EXERCISE OBJECTIVE >>
If a line in the entries contains the word "textcolor", list it.

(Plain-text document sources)

☆ ☆ ☆ ☆ ☆ ☆ ☆

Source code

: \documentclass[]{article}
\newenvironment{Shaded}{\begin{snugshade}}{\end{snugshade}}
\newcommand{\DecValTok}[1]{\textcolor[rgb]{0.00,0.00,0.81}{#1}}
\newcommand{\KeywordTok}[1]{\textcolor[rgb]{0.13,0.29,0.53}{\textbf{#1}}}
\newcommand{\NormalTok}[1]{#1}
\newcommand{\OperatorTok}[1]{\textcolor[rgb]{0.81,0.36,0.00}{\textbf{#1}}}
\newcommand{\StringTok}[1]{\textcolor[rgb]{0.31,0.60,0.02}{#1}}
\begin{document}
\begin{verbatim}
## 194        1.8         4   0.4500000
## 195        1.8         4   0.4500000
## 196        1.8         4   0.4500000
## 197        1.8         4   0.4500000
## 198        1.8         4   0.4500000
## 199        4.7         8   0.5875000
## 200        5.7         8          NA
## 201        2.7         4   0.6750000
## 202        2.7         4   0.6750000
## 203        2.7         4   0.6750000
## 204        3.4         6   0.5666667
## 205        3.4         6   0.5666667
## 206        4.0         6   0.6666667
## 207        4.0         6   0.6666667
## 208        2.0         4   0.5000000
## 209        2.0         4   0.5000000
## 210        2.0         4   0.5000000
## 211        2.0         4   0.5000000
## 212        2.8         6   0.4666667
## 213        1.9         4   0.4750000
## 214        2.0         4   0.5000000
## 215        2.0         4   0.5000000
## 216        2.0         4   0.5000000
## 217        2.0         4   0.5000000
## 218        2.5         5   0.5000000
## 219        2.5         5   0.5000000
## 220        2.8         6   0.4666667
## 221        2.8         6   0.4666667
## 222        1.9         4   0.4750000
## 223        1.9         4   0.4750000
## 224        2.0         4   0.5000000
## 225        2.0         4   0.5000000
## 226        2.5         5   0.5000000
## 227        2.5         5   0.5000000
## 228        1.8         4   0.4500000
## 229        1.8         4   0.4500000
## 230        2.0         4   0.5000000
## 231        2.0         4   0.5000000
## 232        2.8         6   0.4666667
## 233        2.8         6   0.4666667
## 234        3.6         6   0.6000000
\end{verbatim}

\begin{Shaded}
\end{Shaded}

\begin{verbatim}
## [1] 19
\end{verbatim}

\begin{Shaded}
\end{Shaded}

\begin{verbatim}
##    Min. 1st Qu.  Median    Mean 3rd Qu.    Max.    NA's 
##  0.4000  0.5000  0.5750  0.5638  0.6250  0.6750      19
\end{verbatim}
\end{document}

☆ ☆ ☆ ☆ ☆ ☆ ☆

TASK RESPONSE >>
\newcommand{\DecValTok}[1]{\textcolor[rgb]{0.00,0.00,0.81}{#1}}
\newcommand{\KeywordTok}[1]{\textcolor[rgb]{0.13,0.29,0.53}{\textbf{#1}}}
\newcommand{\OperatorTok}[1]{\textcolor[rgb]{0.81,0.36,0.00}{\textbf{#1}}}
\newcommand{\StringTok}[1]{\textcolor[rgb]{0.31,0.60,0.02}{#1}}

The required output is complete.